Histoires de familles… / Les commerces 27
septembre 2008
Après
avoir évoqué le travail de l’arpenteur sachant « dire la terre »,
intéressons-nous à celui sachant lire et rédiger les actes importants de la
vie, le notaire.
Le notariat tel qu’on le conçoit aujourd’hui est né en Italie aux 12ème -
13ème siècles avant de s’étendre au Royaume de France via le Midi.

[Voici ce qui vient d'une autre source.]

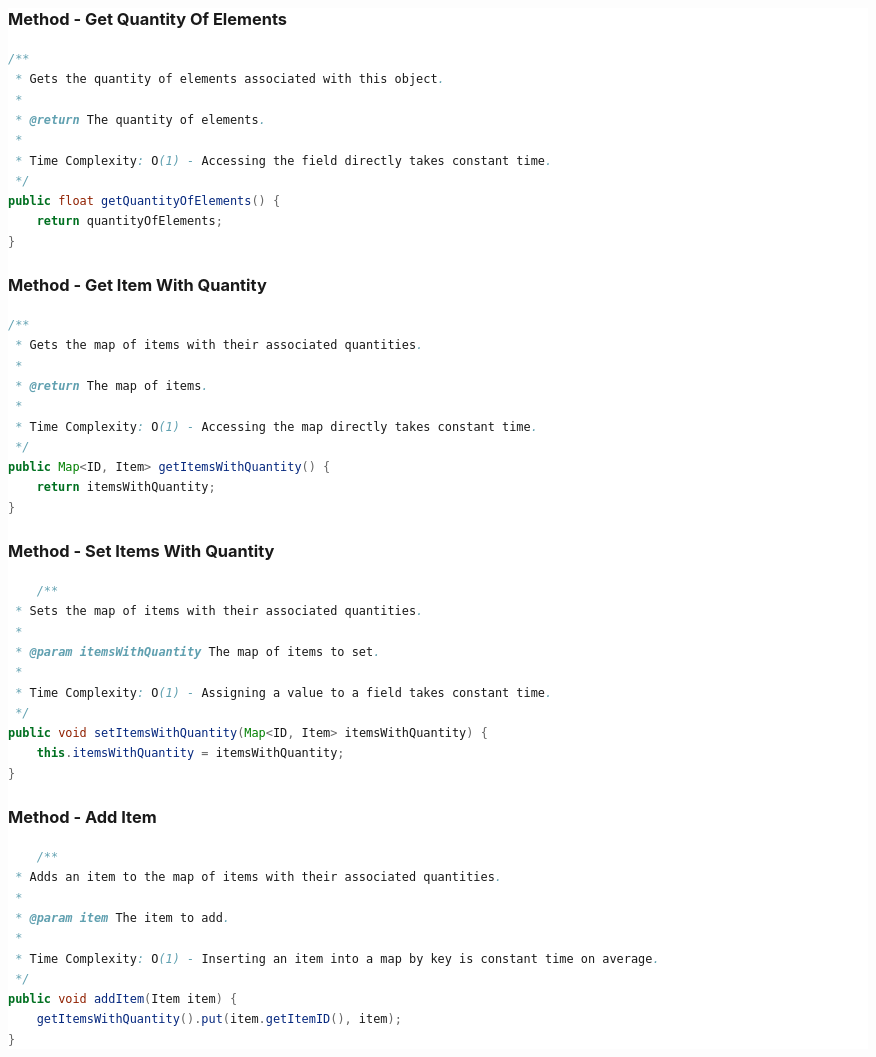 ### Method - Get Quantity Of Elements
```java
/**
 * Gets the quantity of elements associated with this object.
 *
 * @return The quantity of elements.
 *
 * Time Complexity: O(1) - Accessing the field directly takes constant time.
 */
public float getQuantityOfElements() {
    return quantityOfElements;
}
```

### Method - Get Item With Quantity
```java
/**
 * Gets the map of items with their associated quantities.
 *
 * @return The map of items.
 *
 * Time Complexity: O(1) - Accessing the map directly takes constant time.
 */
public Map<ID, Item> getItemsWithQuantity() {
    return itemsWithQuantity;
}
```

### Method - Set Items With Quantity
```java
    /**
 * Sets the map of items with their associated quantities.
 *
 * @param itemsWithQuantity The map of items to set.
 *
 * Time Complexity: O(1) - Assigning a value to a field takes constant time.
 */
public void setItemsWithQuantity(Map<ID, Item> itemsWithQuantity) {
    this.itemsWithQuantity = itemsWithQuantity;
}
```

### Method - Add Item
```java
    /**
 * Adds an item to the map of items with their associated quantities.
 *
 * @param item The item to add.
 *
 * Time Complexity: O(1) - Inserting an item into a map by key is constant time on average.
 */
public void addItem(Item item) {
    getItemsWithQuantity().put(item.getItemID(), item);
}
```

Trois types de notaires coexistent alors : le notaire ecclésiastique,
seigneurial ou royal, chacun dépendant et s’occupant des affaires de l’Eglise,
du seigneur ou du Roi. Après la Révolution, ces distinctions n’existent plus, seule
demeure la différenciation de compétences : pour être valable, un acte
devait être fait dans une zone géographiquement bien limitée ; aujourd’hui
les notaires peuvent agir sur tout le territoire français quel que soit
l’emplacement de son étude.
A l’origine, le notaire est ambulant : il est présent sur les foires, les
marchés dans un petit box où les passants peuvent recourir à ses
services ; les études n’apparaîtront qu’au moment où des clercs seront
dévoués à aider les notaires dans leur travail quotidien, au 18ème
siècle.
La situation sociale du notaire variait en fonction de la région dans laquelle
il exerçait : fonction accessible en passant un examen devant ses pairs,
le notariat avait l’avantage de permettre à un jeune travailleur et ayant des
capacités intellectuelles d’accéder à ce poste. Cependant, les juristes sortis
de l’Université dénigraient quelque peu ces « gratte-papiers »

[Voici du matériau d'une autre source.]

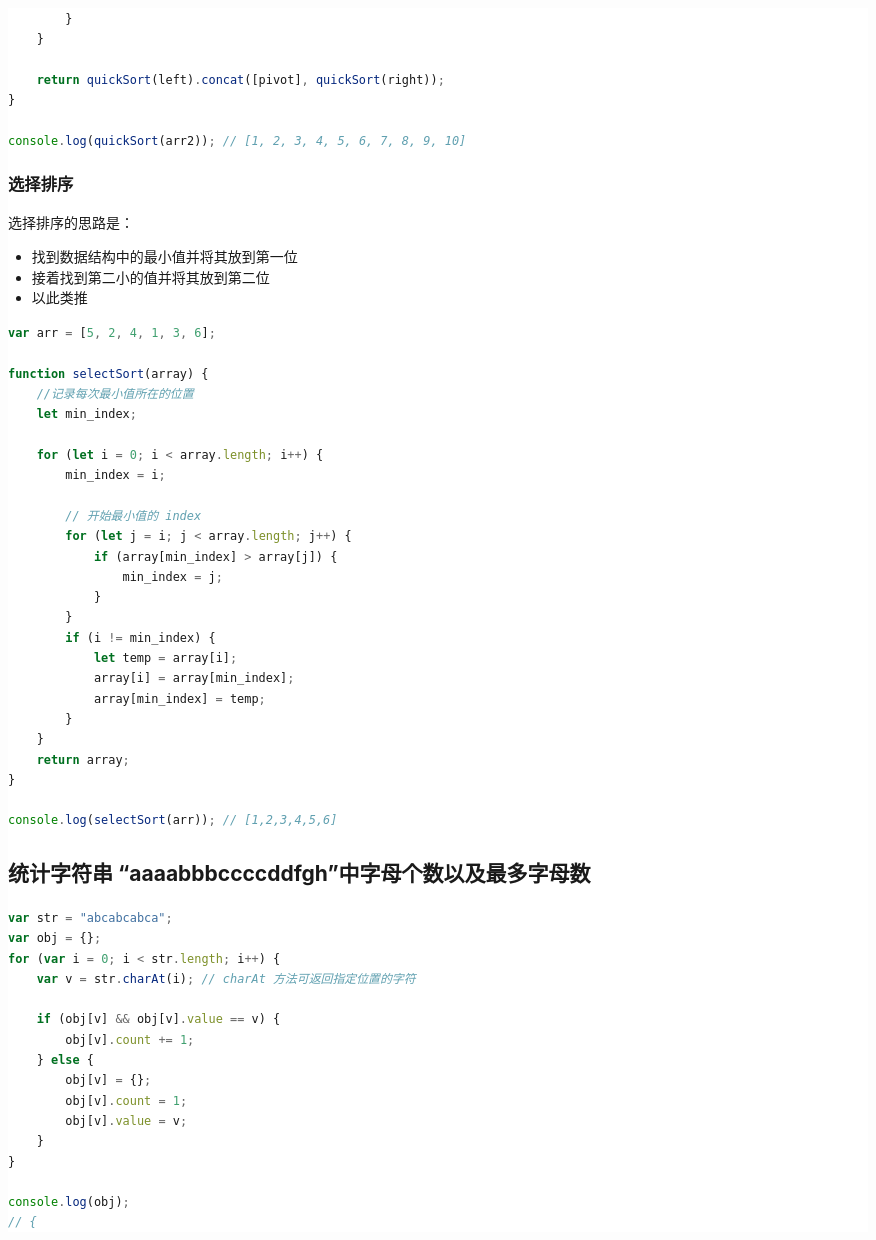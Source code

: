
 ```javascript
        }
    }

    return quickSort(left).concat([pivot], quickSort(right));
}

console.log(quickSort(arr2)); // [1, 2, 3, 4, 5, 6, 7, 8, 9, 10]
```

### 选择排序

选择排序的思路是：

- 找到数据结构中的最小值并将其放到第一位
- 接着找到第二小的值并将其放到第二位
- 以此类推

```javascript
var arr = [5, 2, 4, 1, 3, 6];

function selectSort(array) {
    //记录每次最小值所在的位置
    let min_index;

    for (let i = 0; i < array.length; i++) {
        min_index = i;

        // 开始最小值的 index
        for (let j = i; j < array.length; j++) {
            if (array[min_index] > array[j]) {
                min_index = j;
            }
        }
        if (i != min_index) {
            let temp = array[i];
            array[i] = array[min_index];
            array[min_index] = temp;
        }
    }
    return array;
}

console.log(selectSort(arr)); // [1,2,3,4,5,6]
```

## 统计字符串 “aaaabbbccccddfgh”中字母个数以及最多字母数

```javascript
var str = "abcabcabca";
var obj = {};
for (var i = 0; i < str.length; i++) {
    var v = str.charAt(i); // charAt 方法可返回指定位置的字符

    if (obj[v] && obj[v].value == v) {
        obj[v].count += 1;
    } else {
        obj[v] = {};
        obj[v].count = 1;
        obj[v].value = v;
    }
}

console.log(obj);
// {
```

surtout s’ils exerçaient en milieu rural.
C’est justement en milieu rural que le notaire tient une place
importante : il est souvent le seul à savoir lire avec le curé et c’est à
lui que se remet une famille entière par la rédaction des grands actes de leur
vie. Sorte de législateur privé, il conseille et oriente les parties et joue un
rôle considérable dans la transmission des biens, la pérennité de la
famille et l’exécution post mortem des vœux de ses clients.

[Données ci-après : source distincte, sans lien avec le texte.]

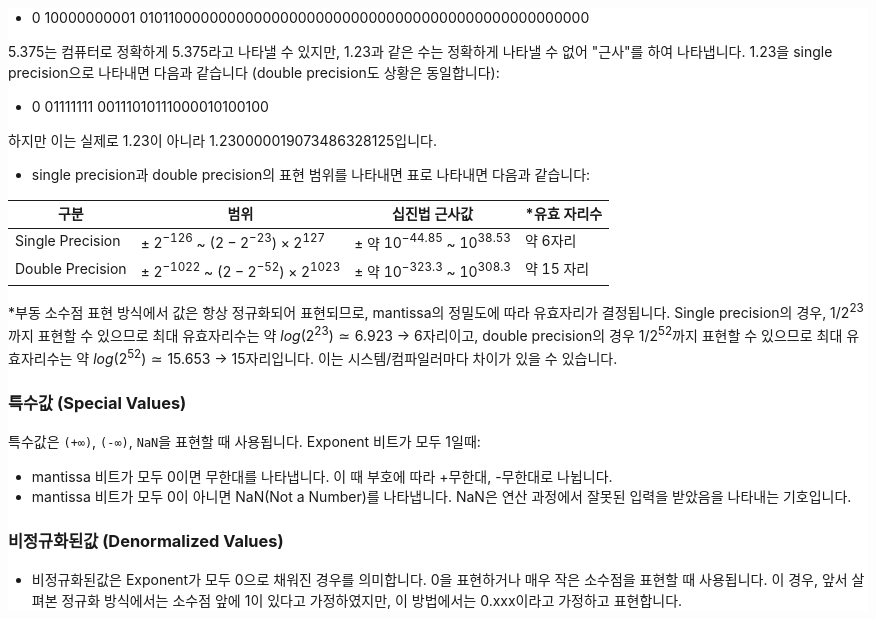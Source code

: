 - 0 10000000001 0101100000000000000000000000000000000000000000000000

5.375는 컴퓨터로 정확하게 5.375라고 나타낼 수 있지만, 1.23과 같은 수는 정확하게 나타낼 수 없어 "근사"를 하여 나타냅니다. 1.23을 single precision으로 나타내면 다음과 같습니다 (double precision도 상황은 동일합니다):

- 0 01111111 00111010111000010100100

하지만 이는 실제로 1.23이 아니라 1.230000019073486328125입니다.

- single precision과 double precision의 표현 범위를 나타내면 표로 나타내면 다음과 같습니다:

|    **구분**            | **범위**                                                          | **십진법 근사값**                                                           | ***유효 자리수**                     |
  | ---------------- | ------------------------------------------------------------- | ----------------------------------------------------------------------- | ------------------------------- |
  | Single Precision | ± $2^{-126}$ ~ $(2-2^{-23})×2^{127}$  | ± 약 $10^{-44.85}$ ~  $10^{38.53}$ | 약 6자리  |
  | Double Precision | ± $2^{-1022}$ ~ $(2-2^{-52})×2^{1023}$ | ± 약 $10^{-323.3}$ ~ $10^{308.3}$ | 약 15 자리 |

*부동 소수점 표현 방식에서 값은 항상 정규화되어 표현되므로, mantissa의 정밀도에 따라 유효자리가 결정됩니다. Single precision의 경우, $1/2^{23}$까지 표현할 수 있으므로 최대 유효자리수는 약 $log(2^{23}) \simeq 6.923$ → 6자리이고, double precision의 경우 $1/2^{52}$까지 표현할 수 있으므로 최대 유효자리수는 약 $log(2^{52}) \simeq 15.653$ → 15자리입니다. 이는 시스템/컴파일러마다 차이가 있을 수 있습니다.

### 특수값 (Special Values)

특수값은 `(+∞)`, `(-∞)`, `NaN`을 표현할 때 사용됩니다. Exponent 비트가 모두 1일때:

  - mantissa 비트가 모두 0이면 무한대를 나타냅니다. 이 때 부호에 따라 +무한대, -무한대로 나뉩니다.
  - mantissa 비트가 모두 0이 아니면 NaN(Not a Number)를 나타냅니다. NaN은 연산 과정에서 잘못된 입력을 받았음을 나타내는 기호입니다.

### 비정규화된값 (Denormalized Values)

- 비정규화된값은 Exponent가 모두 0으로 채워진 경우를 의미합니다. 0을 표현하거나 매우 작은 소수점을 표현할 때 사용됩니다. 이 경우, 앞서 살펴본 정규화 방식에서는 소수점 앞에 1이 있다고 가정하였지만, 이 방법에서는 0.xxx이라고 가정하고 표현합니다.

Le notaire établit essentiellement des contrats d’achat et de vente, des
testaments, des inventaires après décès et des contrats de mariage : ces
trois derniers documents constituent des sources considérables pour le travail
des historiens ou généalogistes. Avec le testament, on connaît les volontés de
l’intéressé et on peut supposer selon celles-ci s’il est catholique,
janséniste, protestant… L’inventaire après décès permet de connaître tous les
biens d’un homme à un moment précis de sa vie : il nous éclaire sur la
façon de vivre au quotidien par la présence, l’absence ou l’importance de
certains biens. Enfin, le contrat de mariage donne énormément d’informations
sur les familles impliquées et parfois sur les raisons d’une union : si
une sœur et un frère épouse au même moment un frère et une sœur, on peut
supposer qu’il y a eu échange de dots…
Tous ces documents se transmettaient de génération en génération, rangés dans
un lieu sûr ou bien même en l’étude du notaire chez qui la famille allait et
qui, en cas de cessation d’activité de ce dernier, allait chez son successeur.
Dans
l’étude de ce notaire des années 1950, s’affairent les clercs
(illustration extraite de Hier,
nos villages, Aude de Tocqueville, page 55).